Something for the Weekend

Arresting Charm — Writer and artist Howard Chaykin on the late Carmine Infantino who died April 4th:

My best friend Michael Abramowitz was a huge fan of Carmine’s, and I held and hold his tenure on The Flash from 1956 to 1965 in great affection. Infantino’s Flash was infused with a sleek modernism absent from other work of the period, a look and sensibility utterly different from that of his peers. His work was profoundly two dimensional, apparently uninterested in deep space. He frequently used the lower panel border as his horizon, with figures standing on that line, creating an effect somewhat like a stage apron, with flat shapes serving to represent middle and deep distance. It sounds odd, and it was, but it had an arresting charm. Infantino’s work, viewed today, is far more sophisticated, but also more emotionally detached, than that of his colleagues.

You can see more Carmine Infantino covers at The Golden Age blog.

Accidental Publishing — A feature on Seattle’ comics publisher Fantagraphics in Publishers Weekly:

The Fantagraphics publishing program began “almost by accident” in 1981, according to Groth, and over the last three decades has grown to feature some of the most critically acclaimed comics artists in the U.S. and from around the world.

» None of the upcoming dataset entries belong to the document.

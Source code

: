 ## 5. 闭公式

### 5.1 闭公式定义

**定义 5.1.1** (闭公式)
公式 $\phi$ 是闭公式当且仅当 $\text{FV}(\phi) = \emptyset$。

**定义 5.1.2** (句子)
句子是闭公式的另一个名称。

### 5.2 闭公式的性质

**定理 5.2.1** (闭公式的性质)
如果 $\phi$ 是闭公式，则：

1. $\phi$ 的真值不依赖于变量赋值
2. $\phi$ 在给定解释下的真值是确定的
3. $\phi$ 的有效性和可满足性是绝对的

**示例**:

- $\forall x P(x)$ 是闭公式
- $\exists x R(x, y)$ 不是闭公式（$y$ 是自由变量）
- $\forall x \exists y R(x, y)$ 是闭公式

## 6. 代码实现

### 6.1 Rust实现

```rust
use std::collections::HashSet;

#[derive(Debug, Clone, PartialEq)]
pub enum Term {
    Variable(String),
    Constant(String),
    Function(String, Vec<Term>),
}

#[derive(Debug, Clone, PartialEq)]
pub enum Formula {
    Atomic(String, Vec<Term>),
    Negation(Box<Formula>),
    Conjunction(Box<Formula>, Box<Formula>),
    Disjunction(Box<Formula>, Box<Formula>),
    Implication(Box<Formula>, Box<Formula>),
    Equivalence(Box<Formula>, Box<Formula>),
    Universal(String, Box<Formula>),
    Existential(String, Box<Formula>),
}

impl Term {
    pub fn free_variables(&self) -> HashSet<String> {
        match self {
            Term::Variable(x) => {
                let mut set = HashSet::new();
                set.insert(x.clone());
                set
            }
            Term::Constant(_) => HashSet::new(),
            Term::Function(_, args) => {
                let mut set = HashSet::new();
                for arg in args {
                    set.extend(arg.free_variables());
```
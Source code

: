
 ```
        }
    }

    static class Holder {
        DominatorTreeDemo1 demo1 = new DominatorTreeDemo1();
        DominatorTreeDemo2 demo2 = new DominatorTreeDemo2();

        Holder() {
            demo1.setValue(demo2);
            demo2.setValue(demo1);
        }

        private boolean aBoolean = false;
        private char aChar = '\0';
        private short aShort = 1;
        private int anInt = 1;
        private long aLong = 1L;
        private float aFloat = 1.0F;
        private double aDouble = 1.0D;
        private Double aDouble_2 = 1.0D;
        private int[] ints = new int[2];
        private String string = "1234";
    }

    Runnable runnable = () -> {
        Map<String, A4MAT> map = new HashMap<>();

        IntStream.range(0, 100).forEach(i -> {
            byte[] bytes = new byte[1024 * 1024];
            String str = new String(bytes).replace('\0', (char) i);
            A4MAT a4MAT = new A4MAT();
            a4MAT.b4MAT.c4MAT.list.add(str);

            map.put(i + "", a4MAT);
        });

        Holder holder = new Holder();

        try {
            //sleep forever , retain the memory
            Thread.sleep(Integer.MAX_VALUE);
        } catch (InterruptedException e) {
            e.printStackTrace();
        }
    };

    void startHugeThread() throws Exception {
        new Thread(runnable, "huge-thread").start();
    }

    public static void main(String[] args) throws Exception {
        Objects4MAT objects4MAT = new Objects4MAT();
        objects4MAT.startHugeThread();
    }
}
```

The Fantagraphics list includes the work of the Hernandez brothers (Love and Rockets), Daniel Clowes (EightballGhost World), Chris Ware (The ACME Novelty Library), and Jim Woodring (Frank, Weathercraft) and has grown to include multi-volume archival reprint projects such as R. Crumb’s The Complete Crumb Comics and Charles Schulz’s Peanuts. By championing the comics medium and the creators it has published, Fantagraphics has been instrumental in raising the profile of graphic fiction as an art form that transcends the superheroes and monsters that established the medium so many decades ago.

The Only Kind of Geography — Writer Alan Moore on psychogeography and, in particular, his work with Eddie Campbell on From Hell (via LinkMachineGo):

My approach, in keeping with Theophile Gautier’s elegant definition of Decadent literature as being capable of plundering from the most ancient past or the most recent ‘technical vocabularies’ (which is also a good working definition of postmodernism), would be to see the current model of psychogeography as evolving from and thus essentially containing earlier versions of the practice, making these original techniques available to modern artists as important tools within their repertoire. For example, one need not subscribe to any nebulous New Age conceptions with regard to ‘ley lines’ to appreciate that Brecon visionary Alfred Watkins’s idea of linking geographic points into a web of sightlines could have modern application if regarded as a linkage of ideas, as in both Iain Sinclair’s work and in my own From Hell.

Psychic Garburator — Margaret Atwood on dreams at the NYRB Blog:

Most dreams of writers aren’t about dead people or writing, and—like everyone else’s dreams—they aren’t very memorable. They just seem to be the products of a psychic garburator chewing through the potato peels and coffee grounds of the day and burping them up to you as mush. If you keep a dream journal, your mind will obligingly supply you with more dreams and shapelier ones, but you don’t always want that, nor can you necessarily make any sense of what you may have so vividly dreamt. Why, for instance, did I dream I had surged up through the lawn of Toronto’s Victoria College and clomped into the library, decomposing and covered with mud? The librarian didn’t notice a thing, which, in the dream, I found surprising. Was this an anxiety dream? If so, which anxiety?

See also: Leon Neyfakh on Margaret Atwood at Technology at The New Republic.

And finally…

An interview with Patti Smith at LA Weekly:

I’m much too self-centeredly ambitious to simply be content with the transfer of success from one realm to another. I would rather write or record something great and have it overlooked than do mediocre work and have it be popular. My goals are really work-oriented. I don’t stay in one discipline because it’s more lucrative than another. In fact, the most successful thing I ever did was Just Kids, for which I had absolutely no expectations. I just wanted to do a beautiful little book that would give Robert [Mapplethorpe] to the people. And then it became a global success. It’s so funny, because Robert always cared about me becoming successful, while I never did. It’s almost like he was suddenly saying, “Dammit, Patti, you’re gonna be successful, even if I have to make it happen!” I always laugh when I think that my greatest success came through Robert.